Block ciphers, like DES, are cryptographic algorithms which deterministically encrypt fixed length groups of bits. In a typical block cipher implementation data is split into equal size blocks which are then transformed with a secret key seeding a mathematical transformation. However, since each block is deterministic and unwavering, block ciphers are susceptible to an exploit called differential cryptanalysis in which output blocks are scanned for evidence of non-random behavior caused by some repeating value in the plaintext, and that information is used to reverse engineer the encryption keys.

Substitution blocks, at the time a new feature in cryptography are a cryptographic algorithm in which an input of n bits are transformed into an output of m bits, and where n and m are not necessarily alike. DES incorporated the first widely used implementation of substitution blocks in its 6x4 s-blocks in which 6 input bits were transformed to 4 output bits. S-blocks serve to obfuscate the deterministic regularities arising from simple block ciphers thus making them more resistant to differential cryptanalysis.

Early DES Opposition

During the DES public comment period, parts of the proposed standard were deemed classified, and thus could not be vetted by researchers in the field. Also, it was made known that the NIST enlisted the help of the NSA in modifying the initial IBM proposal, and that made people a little bit wary.
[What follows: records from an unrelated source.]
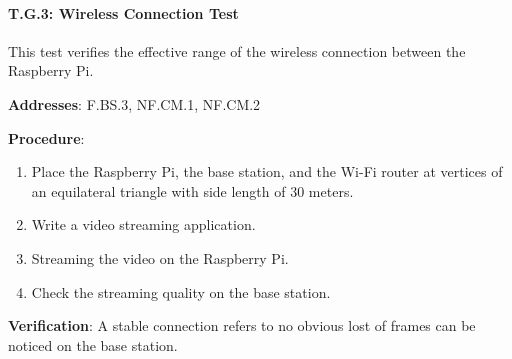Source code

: %

\paragraph{T.G.3: Wireless Connection Test}

This test verifies the effective range of the wireless connection between the Raspberry Pi.

\textbf{Addresses}: F.BS.3, NF.CM.1, NF.CM.2

\textbf{Procedure}:
\begin{enumerate}[noitemsep]
    \item Place the Raspberry Pi, the base station, and the Wi-Fi router at vertices of an equilateral triangle with side length of 30 meters.
    \item Write a video streaming application.
    \item Streaming the video on the Raspberry Pi.
    \item Check the streaming quality on the base station.
\end{enumerate}

\textbf{Verification}: 
A stable connection refers to no obvious lost of frames can be noticed on the base station.
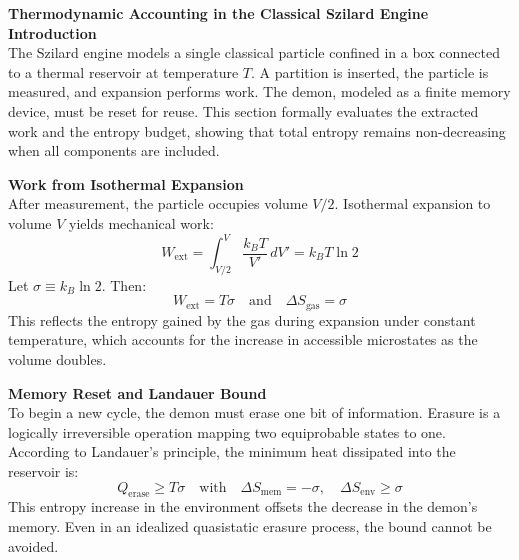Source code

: \begin{technical}
{\Large\textbf{Thermodynamic Accounting in the Classical Szilard Engine}}\\[0.7em]

\noindent\textbf{Introduction}\\[0.5em]
The Szilard engine models a single classical particle confined in a box connected to a thermal reservoir at temperature \( T \). A partition is inserted, the particle is measured, and expansion performs work. The demon, modeled as a finite memory device, must be reset for reuse. This section formally evaluates the extracted work and the entropy budget, showing that total entropy remains non-decreasing when all components are included.

\vspace{0.5em}
\noindent\textbf{Work from Isothermal Expansion}\\[0.5em]
After measurement, the particle occupies volume \( V/2 \). Isothermal expansion to volume \( V \) yields mechanical work:
\[
W_{\text{ext}} = \int_{V/2}^{V} \frac{k_B T}{V'}\,dV' = k_B T \ln 2
\]
Let \( \sigma \equiv k_B \ln 2 \). Then:
\[
W_{\text{ext}} = T \sigma
\quad \text{and} \quad
\Delta S_{\text{gas}} = \sigma
\]
This reflects the entropy gained by the gas during expansion under constant temperature, which accounts for the increase in accessible microstates as the volume doubles.

\vspace{0.5em}
\noindent\textbf{Memory Reset and Landauer Bound}\\[0.5em]
To begin a new cycle, the demon must erase one bit of information. Erasure is a logically irreversible operation mapping two equiprobable states to one. According to Landauer's principle, the minimum heat dissipated into the reservoir is:
\[
Q_{\text{erase}} \geq T \sigma
\quad \text{with} \quad
\Delta S_{\text{mem}} = -\sigma, \quad
\Delta S_{\text{env}} \geq \sigma
\]
This entropy increase in the environment offsets the decrease in the demon’s memory. Even in an idealized quasistatic erasure process, the bound cannot be avoided.


\end{technical}
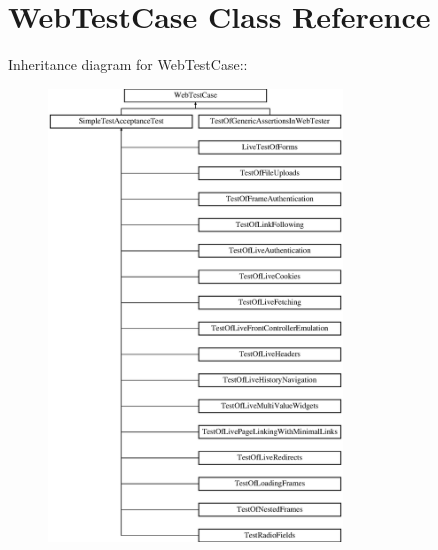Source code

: \hypertarget{class_web_test_case}{
\section{WebTestCase Class Reference}
\label{class_web_test_case}
}
Inheritance diagram for WebTestCase::\begin{figure}[H]
\begin{center}
\leavevmode
\includegraphics[height=12cm]{class_web_test_case}
\end{center}
\end{figure}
Due to the partially classified nature of the publication, the involvement of the NSA, and the introduction of heretofore unknown feature in the design called S-boxes, the initial specification was immediately met with wide skepticism in the academic realm. Whitefield Diffie and Martin Hellman, prominent cryptography researchers at Stanford University, panned the standard in an “Exhaustive Cryptanalysis of the NBS Data Encryption Standard”. Primarily their concern was that the 56-bit key proposed by the standard was too short to be secure.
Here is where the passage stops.